Such overdue changes should help to clear the air between this administration and many Muslims.

Moreover, Mr Bannon's version of nationalism, which he casts as "economic nationalism" but more closely resembles "white nationalism", has a dangerously neo-isolationist bent. He strongly opposed many crucial American international commitments, and was agitating against deeper engagements in Afghanistan, Syria and elsewhere.

Therefore, if Mr Trump's version of an "America first" foreign policy is to, in practice, avoid becoming a further retreat by Washington from the international and Middle Eastern scenes, Mr Bannon's removal can only be a good thing.

However, it will now be very difficult for Mr Trump to lead the kind of bold and energetic new initiatives that could significantly repair some of the drift and misdirection that has crept into American Middle East policy since the second term of Barack Obama.

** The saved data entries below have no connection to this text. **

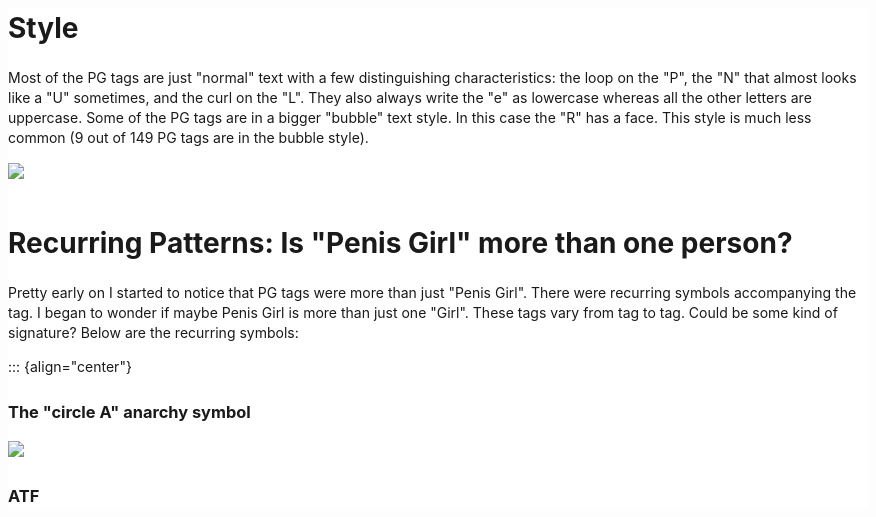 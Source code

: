 

# Style



Most of the PG tags are just "normal" text with a few distinguishing characteristics: the loop on the "P", the "N" that almost looks like a "U" sometimes, and the curl on the "L". They also always write the "e" as lowercase whereas all the other letters are uppercase. Some of the PG tags are in a bigger "bubble" text style. In this case the "R" has a face. This style is much less common (9 out of 149 PG tags are in the bubble style).

<p align="center">

![](style.png)

</p>

# Recurring Patterns: Is "Penis Girl" more than one person?

Pretty early on I started to notice that PG tags were more than just "Penis Girl". There were recurring symbols accompanying the tag. I began to wonder if maybe Penis Girl is more than just one "Girl". These tags vary from tag to tag. Could be some kind of signature? Below are the recurring symbols:

::: {align="center"}
### The "circle A" anarchy symbol

![](circle-A.png)

### ATF
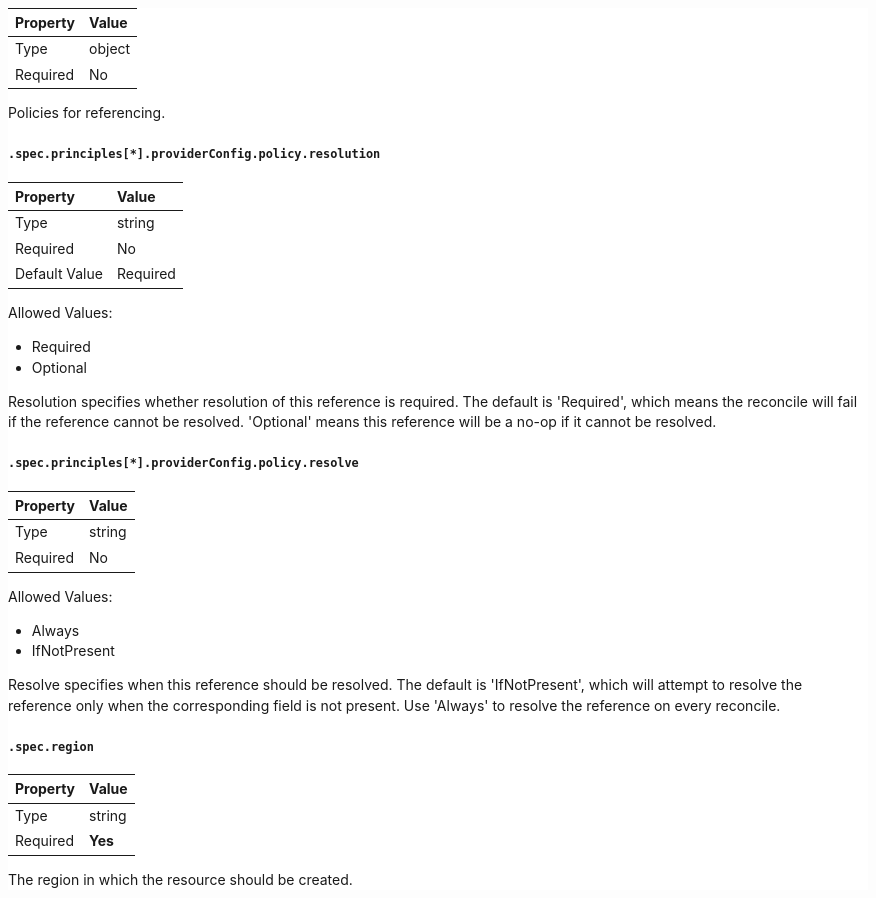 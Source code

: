 |Property |Value    |
|:--------|:--------|
|Type     |object|
|Required |No|

Policies for referencing.

#### `.spec.principles[*].providerConfig.policy.resolution`

|Property |Value    |
|:--------|:--------|
|Type     |string|
|Required |No|
|Default Value|Required|

Allowed Values:

- Required
- Optional

Resolution specifies whether resolution of this reference is required.
The default is 'Required', which means the reconcile will fail if the
reference cannot be resolved. 'Optional' means this reference will be
a no-op if it cannot be resolved.

#### `.spec.principles[*].providerConfig.policy.resolve`

|Property |Value    |
|:--------|:--------|
|Type     |string|
|Required |No|

Allowed Values:

- Always
- IfNotPresent

Resolve specifies when this reference should be resolved. The default
is 'IfNotPresent', which will attempt to resolve the reference only when
the corresponding field is not present. Use 'Always' to resolve the
reference on every reconcile.

#### `.spec.region`

|Property |Value    |
|:--------|:--------|
|Type     |string|
|Required |**Yes**|

The region in which the resource should be created.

More proactive, dynamic and intelligently assertive American approaches to resolving the conflict in Syria, rolling back Iran's growing regional dominance, defeating terrorist groups like ISIL and Al Qaeda and effectively combating their ideology, and taking advantage of an important an unexpected historical opportunity to simultaneously advance Israeli-Palestinian peace and create a new strategic framework in the Middle East would all require and effective foreign policy team working under the guidance and political leadership of a strong and relatively popular president.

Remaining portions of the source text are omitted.